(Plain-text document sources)
■ ■ ■ ■

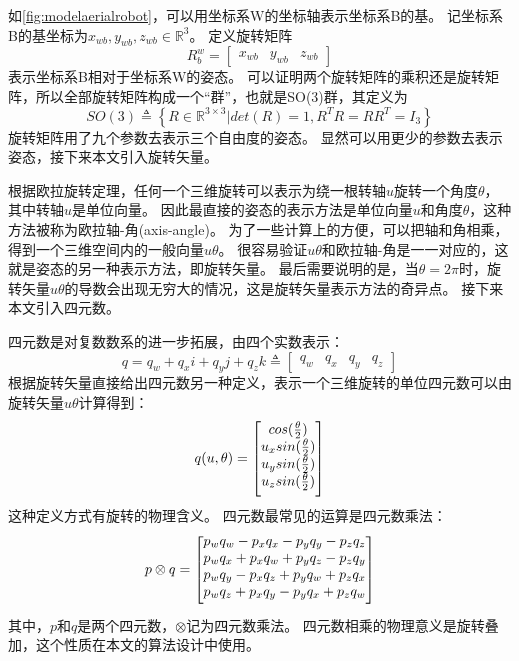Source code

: \documentclass[
  type=master
]{gdutthesis}
\begin{document}
如\autoref{fig:modelaerialrobot}，可以用坐标系W的坐标轴表示坐标系B的基。
记坐标系B的基坐标为$x_{wb}, y_{wb}, z_{wb} \in \mathbb{R}^3$。
定义旋转矩阵
\begin{equation}\label{eq:rotationmatrixdefinition}
	R_b^w = 
	\begin{bmatrix}
		x_{wb} & y_{wb} & z_{wb}
	\end{bmatrix}
\end{equation}
表示坐标系B相对于坐标系W的姿态。
可以证明两个旋转矩阵的乘积还是旋转矩阵，所以全部旋转矩阵构成一个“群”，也就是SO(3)群，其定义为
\begin{equation}\label{eq:so3}
	SO(3) \triangleq \left\{ R \in \mathbb{R}^{3 \times 3} | det(R) = 1, R^T R = R R^T = I_3 \right\}
\end{equation}
旋转矩阵用了九个参数去表示三个自由度的姿态。
显然可以用更少的参数去表示姿态，接下来本文引入旋转矢量。

根据欧拉旋转定理，任何一个三维旋转可以表示为绕一根转轴$u$旋转一个角度$\theta$，其中转轴$u$是单位向量\cite{palais2007euler}。
因此最直接的姿态的表示方法是单位向量$u$和角度$\theta$，这种方法被称为欧拉轴-角(axis-angle)。
为了一些计算上的方便，可以把轴和角相乘，得到一个三维空间内的一般向量$u\theta$。
很容易验证$u\theta$和欧拉轴-角是一一对应的，这就是姿态的另一种表示方法，即旋转矢量。
最后需要说明的是，当$\theta = 2\pi$时，旋转矢量$u\theta$的导数会出现无穷大的情况，这是旋转矢量表示方法的奇异点。
接下来本文引入四元数。

四元数是对复数数系的进一步拓展，由四个实数表示：
\begin{equation}\label{eq:quatdef1}
	q = q_w + q_x i + q_y j + q_z k \triangleq 
	\begin{bmatrix}
		q_w & q_x & q_y & q_z
	\end{bmatrix}
\end{equation}
根据旋转矢量直接给出四元数另一种定义，表示一个三维旋转的单位四元数可以由旋转矢量$u\theta$计算得到：
\begin{equation}\label{eq:quatdef}
	q(u,\theta) = 
	\begin{bmatrix}
		cos(\frac{\theta}{2}) \\
		u_x sin(\frac{\theta}{2}) \\
		u_y sin(\frac{\theta}{2}) \\
		u_z sin(\frac{\theta}{2})\vspace{1ex}
	\end{bmatrix}	
\end{equation}
\vspace{1ex}这种定义方式有旋转的物理含义。
四元数最常见的运算是四元数乘法：
\begin{equation}
	p \otimes q = 
	\begin{bmatrix}
		p_w q_w - p_x q_x - p_y q_y - p_z q_z \\
		p_w q_x + p_x q_w + p_y q_z - p_z q_y \\
		p_w q_y - p_x q_z + p_y q_w + p_z q_x \\
		p_w q_z + p_x q_y - p_y q_x + p_z q_w \vspace{1ex}
	\end{bmatrix}	
\end{equation}
其中，$p$和$q$是两个四元数，$\otimes$记为四元数乘法。
四元数相乘的物理意义是旋转叠加，这个性质在本文的算法设计中使用。
\end{document}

■ ■ ■ ■

◆ TASK REQUIREMENTS ◆
Leave out the pictures and transcribe the entries above exactly.

◆ REPLY TO THE EXERCISE ◆
Source code

: \documentclass[
  type=master
]{gdutthesis}
\begin{document}
如\autoref{fig:modelaerialrobot}，可以用坐标系W的坐标轴表示坐标系B的基。
记坐标系B的基坐标为$x_{wb}, y_{wb}, z_{wb} \in \mathbb{R}^3$。
定义旋转矩阵
\begin{equation}\label{eq:rotationmatrixdefinition}
	R_b^w = 
	\begin{bmatrix}
		x_{wb} & y_{wb} & z_{wb}
	\end{bmatrix}
\end{equation}
表示坐标系B相对于坐标系W的姿态。
可以证明两个旋转矩阵的乘积还是旋转矩阵，所以全部旋转矩阵构成一个“群”，也就是SO(3)群，其定义为
\begin{equation}\label{eq:so3}
	SO(3) \triangleq \left\{ R \in \mathbb{R}^{3 \times 3} | det(R) = 1, R^T R = R R^T = I_3 \right\}
\end{equation}
旋转矩阵用了九个参数去表示三个自由度的姿态。
显然可以用更少的参数去表示姿态，接下来本文引入旋转矢量。

根据欧拉旋转定理，任何一个三维旋转可以表示为绕一根转轴$u$旋转一个角度$\theta$，其中转轴$u$是单位向量\cite{palais2007euler}。
因此最直接的姿态的表示方法是单位向量$u$和角度$\theta$，这种方法被称为欧拉轴-角(axis-angle)。
为了一些计算上的方便，可以把轴和角相乘，得到一个三维空间内的一般向量$u\theta$。
很容易验证$u\theta$和欧拉轴-角是一一对应的，这就是姿态的另一种表示方法，即旋转矢量。
最后需要说明的是，当$\theta = 2\pi$时，旋转矢量$u\theta$的导数会出现无穷大的情况，这是旋转矢量表示方法的奇异点。
接下来本文引入四元数。

四元数是对复数数系的进一步拓展，由四个实数表示：
\begin{equation}\label{eq:quatdef1}
	q = q_w + q_x i + q_y j + q_z k \triangleq 
	\begin{bmatrix}
		q_w & q_x & q_y & q_z
	\end{bmatrix}
\end{equation}
根据旋转矢量直接给出四元数另一种定义，表示一个三维旋转的单位四元数可以由旋转矢量$u\theta$计算得到：
\begin{equation}\label{eq:quatdef}
	q(u,\theta) = 
	\begin{bmatrix}
		cos(\frac{\theta}{2}) \\
		u_x sin(\frac{\theta}{2}) \\
		u_y sin(\frac{\theta}{2}) \\
		u_z sin(\frac{\theta}{2})\vspace{1ex}
	\end{bmatrix}	
\end{equation}
\vspace{1ex}这种定义方式有旋转的物理含义。
四元数最常见的运算是四元数乘法：
\begin{equation}
	p \otimes q = 
	\begin{bmatrix}
		p_w q_w - p_x q_x - p_y q_y - p_z q_z \\
		p_w q_x + p_x q_w + p_y q_z - p_z q_y \\
		p_w q_y - p_x q_z + p_y q_w + p_z q_x \\
		p_w q_z + p_x q_y - p_y q_x + p_z q_w \vspace{1ex}
	\end{bmatrix}	
\end{equation}
其中，$p$和$q$是两个四元数，$\otimes$记为四元数乘法。
四元数相乘的物理意义是旋转叠加，这个性质在本文的算法设计中使用。
\end{document}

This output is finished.